Der Weg in die Rauch-Freiheit, der erste Schritt (mit dem bekanntlich jeder Weg beginnt) macht Angst. Und diese Angst hat ihre Daseinsberechtigung! Nicht, weil tatsächlich Bedrohliches wartet. Man bewegt sich auf ein unbekanntes Terrain. Wie kann denn ein Leben "nach der Zigarette" funktionieren? Das KANN doch gar nicht gehen, oder?
D o c h! !
Du, lieber Aki, und ich, und viele andere in dieser Community, wissen aus eigener Erfahrung, dass es geht. Und das, obwohl wir anfangs so ziemlich die Hosen gestrichen voll hatten, richtig? Es war der Beginn eines Lernprozesses, der vermutlich nie aufhören wird. Auch heute noch gerate ich gelegentlich in Situationen, die nicht ohne sind. Aber ich weiß aus meiner Biographie, dass eine Zigarette nichts verändern, oder verbessern könnte. Das unterscheidet uns z. B. von der Kleidermotte, die doch immer wieder gegen die Glühbirne fliegt, obwohl sie die Erfahrung gemacht hat, daß ihr das schadet.

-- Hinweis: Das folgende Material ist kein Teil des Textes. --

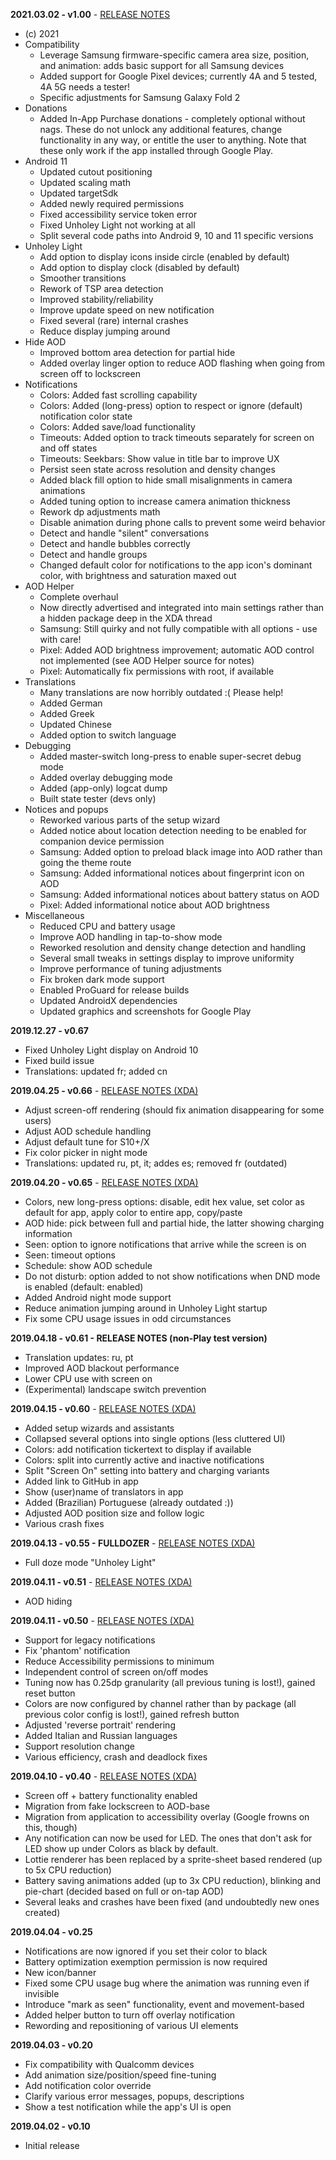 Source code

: **2021.03.02 - v1.00** - [RELEASE NOTES](./notes_100.md)
- (c) 2021
- Compatibility
    - Leverage Samsung firmware-specific camera area size, position, and animation: adds basic support for all Samsung devices
    - Added support for Google Pixel devices; currently 4A and 5 tested, 4A 5G needs a tester!
    - Specific adjustments for Samsung Galaxy Fold 2
- Donations
    - Added In-App Purchase donations - completely optional without nags. These do not unlock any additional features, change functionality in any way, or entitle the user to anything. Note that these only work if the app installed through Google Play.
- Android 11
    - Updated cutout positioning
    - Updated scaling math
    - Updated targetSdk
    - Added newly required permissions
    - Fixed accessibility service token error
    - Fixed Unholey Light not working at all
    - Split several code paths into Android 9, 10 and 11 specific versions
- Unholey Light
    - Add option to display icons inside circle (enabled by default)
    - Add option to display clock (disabled by default)
    - Smoother transitions
    - Rework of TSP area detection
    - Improved stability/reliability
    - Improve update speed on new notification
    - Fixed several (rare) internal crashes
    - Reduce display jumping around
- Hide AOD
    - Improved bottom area detection for partial hide
    - Added overlay linger option to reduce AOD flashing when going from screen off to lockscreen
- Notifications
    - Colors: Added fast scrolling capability
    - Colors: Added (long-press) option to respect or ignore (default) notification color state
    - Colors: Added save/load functionality
    - Timeouts: Added option to track timeouts separately for screen on and off states
    - Timeouts: Seekbars: Show value in title bar to improve UX
    - Persist seen state across resolution and density changes
    - Added black fill option to hide small misalignments in camera animations
    - Added tuning option to increase camera animation thickness
    - Rework dp adjustments math
    - Disable animation during phone calls to prevent some weird behavior
    - Detect and handle "silent" conversations
    - Detect and handle bubbles correctly
    - Detect and handle groups
    - Changed default color for notifications to the app icon's dominant color, with brightness and saturation maxed out
- AOD Helper
    - Complete overhaul
    - Now directly advertised and integrated into main settings rather than a hidden package deep in the XDA thread
    - Samsung: Still quirky and not fully compatible with all options - use with care!
    - Pixel: Added AOD brightness improvement; automatic AOD control not implemented (see AOD Helper source for notes)
    - Pixel: Automatically fix permissions with root, if available
- Translations
    - Many translations are now horribly outdated :( Please help!
    - Added German
    - Added Greek
    - Updated Chinese
    - Added option to switch language
- Debugging
    - Added master-switch long-press to enable super-secret debug mode
    - Added overlay debugging mode
    - Added (app-only) logcat dump
    - Built state tester (devs only)
- Notices and popups
    - Reworked various parts of the setup wizard
    - Added notice about location detection needing to be enabled for companion device permission
    - Samsung: Added option to preload black image into AOD rather than going the theme route
    - Samsung: Added informational notices about fingerprint icon on AOD
    - Samsung: Added informational notices about battery status on AOD
    - Pixel: Added informational notice about AOD brightness
- Miscellaneous
    - Reduced CPU and battery usage
    - Improve AOD handling in tap-to-show mode
    - Reworked resolution and density change detection and handling
    - Several small tweaks in settings display to improve uniformity
    - Improve performance of tuning adjustments
    - Fix broken dark mode support
    - Enabled ProGuard for release builds
    - Updated AndroidX dependencies
    - Updated graphics and screenshots for Google Play

**2019.12.27 - v0.67**
- Fixed Unholey Light display on Android 10
- Fixed build issue
- Translations: updated fr; added cn

**2019.04.25 - v0.66** - [RELEASE NOTES (XDA)](https://forum.xda-developers.com/showpost.php?p=79406856&postcount=995)
- Adjust screen-off rendering (should fix animation disappearing for some users)
- Adjust AOD schedule handling
- Adjust default tune for S10+/X
- Fix color picker in night mode
- Translations: updated ru, pt, it; addes es; removed fr (outdated)

**2019.04.20 - v0.65** - [RELEASE NOTES (XDA)](https://forum.xda-developers.com/showpost.php?p=79371779&postcount=866)
- Colors, new long-press options: disable, edit hex value, set color as default for app, apply color to entire app, copy/paste
- AOD hide: pick between full and partial hide, the latter showing charging information
- Seen: option to ignore notifications that arrive while the screen is on
- Seen: timeout options
- Schedule: show AOD schedule
- Do not disturb: option added to not show notifications when DND mode is enabled (default: enabled)
- Added Android night mode support
- Reduce animation jumping around in Unholey Light startup
- Fix some CPU usage issues in odd circumstances

**2019.04.18 - v0.61 - RELEASE NOTES (non-Play test version)**
- Translation updates: ru, pt
- Improved AOD blackout performance
- Lower CPU use with screen on
- (Experimental) landscape switch prevention

**2019.04.15 - v0.60** - [RELEASE NOTES (XDA)](https://forum.xda-developers.com/showpost.php?p=79337377&postcount=639)
- Added setup wizards and assistants
- Collapsed several options into single options (less cluttered UI)
- Colors: add notification tickertext to display if available
- Colors: split into currently active and inactive notifications
- Split "Screen On" setting into battery and charging variants
- Added link to GitHub in app
- Show (user)name of translators in app
- Added (Brazilian) Portuguese (already outdated :))
- Adjusted AOD position size and follow logic
- Various crash fixes

**2019.04.13 - v0.55 - FULLDOZER** - [RELEASE NOTES (XDA)](https://forum.xda-developers.com/showpost.php?p=79324816&postcount=555)
- Full doze mode "Unholey Light"

**2019.04.11 - v0.51** - [RELEASE NOTES (XDA)](https://forum.xda-developers.com/showpost.php?p=79317643&postcount=481)
- AOD hiding

**2019.04.11 - v0.50** - [RELEASE NOTES (XDA)](https://forum.xda-developers.com/showpost.php?p=79317016&postcount=471)
- Support for legacy notifications
- Fix 'phantom' notification
- Reduce Accessibility permissions to minimum
- Independent control of screen on/off modes
- Tuning now has 0.25dp granularity (all previous tuning is lost!), gained reset button
- Colors are now configured by channel rather than by package (all previous color config is lost!), gained refresh button
- Adjusted 'reverse portrait' rendering
- Added Italian and Russian languages
- Support resolution change
- Various efficiency, crash and deadlock fixes

**2019.04.10 - v0.40** - [RELEASE NOTES (XDA)](https://forum.xda-developers.com/showpost.php?p=79303152&postcount=319)
- Screen off + battery functionality enabled
- Migration from fake lockscreen to AOD-base
- Migration from application to accessibility overlay (Google frowns on this, though)
- Any notification can now be used for LED. The ones that don't ask for LED show up under Colors as black by default.
- Lottie renderer has been replaced by a sprite-sheet based rendered (up to 5x CPU reduction)
- Battery saving animations added (up to 3x CPU reduction), blinking and pie-chart (decided based on full or on-tap AOD)
- Several leaks and crashes have been fixed (and undoubtedly new ones created)

**2019.04.04 - v0.25**
- Notifications are now ignored if you set their color to black
- Battery optimization exemption permission is now required
- New icon/banner
- Fixed some CPU usage bug where the animation was running even if invisible
- Introduce "mark as seen" functionality, event and movement-based
- Added helper button to turn off overlay notification
- Rewording and repositioning of various UI elements

**2019.04.03 - v0.20**
- Fix compatibility with Qualcomm devices
- Add animation size/position/speed fine-tuning
- Add notification color override
- Clarify various error messages, popups, descriptions
- Show a test notification while the app's UI is open

**2019.04.02 - v0.10**
- Initial release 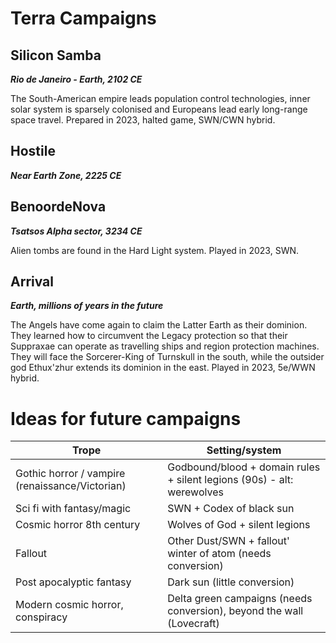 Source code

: # Terra Campaigns

## Silicon Samba
***Rio de Janeiro - Earth, 2102 CE***

The South-American empire leads population control technologies, inner solar system is sparsely colonised and Europeans lead early long-range space travel. Prepared in 2023, halted game, SWN/CWN hybrid.

## Hostile
***Near Earth Zone, 2225 CE***

## BenoordeNova
***Tsatsos Alpha sector, 3234 CE***

Alien tombs are found in the Hard Light system. Played in 2023, SWN.

## Arrival
***Earth, millions of years in the future***

The Angels have come again to claim the Latter Earth as their dominion. They learned how to circumvent the Legacy protection so that their Suppraxae can operate as travelling ships and region protection machines. They will face the Sorcerer-King of Turnskull in the south, while the outsider god Ethux'zhur extends its dominion in the east. Played in 2023, 5e/WWN hybrid.

# Ideas for future campaigns

| Trope                                           | Setting/system                                                         |
| ----------------------------------------------- | ---------------------------------------------------------------------- |
| Gothic horror / vampire (renaissance/Victorian) | Godbound/blood + domain rules + silent legions (90s) - alt: werewolves |
| Sci fi with fantasy/magic                       | SWN + Codex of black sun                                               |
| Cosmic horror 8th century                       | Wolves of God + silent legions                                         |
| Fallout                                         | Other Dust/SWN + fallout' winter of atom (needs conversion)            |
| Post apocalyptic fantasy                        | Dark sun (little conversion)                                           |
| Modern cosmic horror, conspiracy                | Delta green campaigns (needs conversion), beyond the wall (Lovecraft)  |

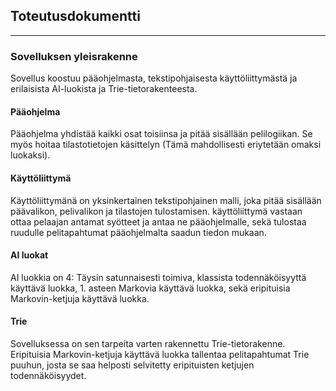
## Toteutusdokumentti

-----
### Sovelluksen yleisrakenne

Sovellus koostuu pääohjelmasta, tekstipohjaisesta käyttöliittymästä ja erilaisista AI-luokista ja Trie-tietorakenteesta. 

#### Pääohjelma

Pääohjelma yhdistää kaikki osat toisiinsa ja pitää sisällään pelilogiikan. Se myös hoitaa tilastotietojen käsittelyn (Tämä mahdollisesti eriytetään omaksi luokaksi).

#### Käyttöliittymä

Käyttöliittymänä on yksinkertainen tekstipohjainen malli, joka pitää sisällään päävalikon, pelivalikon ja tilastojen tulostamisen. käyttöliittymä vastaan ottaa pelaajan antamat syötteet ja antaa ne pääohjelmalle, sekä tulostaa ruudulle pelitapahtumat pääohjelmalta saadun tiedon mukaan.

#### AI luokat

AI luokkia on 4: Täysin satunnaisesti toimiva, klassista todennäköisyyttä käyttävä luokka, 1. asteen Markovia käyttävä luokka, sekä eripituisia Markovin-ketjuja käyttävä luokka.

#### Trie 

Sovelluksessa on sen tarpeita varten rakennettu Trie-tietorakenne. Eripituisia Markovin-ketjuja käyttävä luokka tallentaa pelitapahtumat Trie puuhun, josta se saa helposti selvitetty eripituisten ketjujen todennäköisyydet.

Liebe Regina, ich möchte dich motivieren, deinem Leben eine neue Facette zu verleihen. Wie kann dein Leben als Nichtmehrraucherin aussehen? Welche Verbesserungen wären es, die du von deinem Rauchstopp erwartest? Schreib es auf, ergänze es, wann immer dir Neues dazu einfällt. Wenn du möchtest, begleite ich dich gerne auf dem Weg raus aus der Sucht. Auch die vielen "guten Geister" dieses Forums haben ihren unfassbar großen Erfahrungsschatz. Kraft, Mut, Entschlossenheit, eine gewisse Leidensbereitschaft, von alledem möchte ich dir eine gehörige Portion in deinen Rucksack tun. Es kann sehr hilfreich sein - auch davon bin ich überzeugt - nachzuspüren, warum es bisher noch nicht geklappt hat. Für noch wichtiger halte ich allerdings, vorauszuschauen und dir den Geschmack dessen, was du gewinnen kannst, auszumalen. Das lässt sich in einen Satz packen: "Der Rückspiegel im Auto ist nicht ohne Grund kleiner, als die Windschutzscheibe."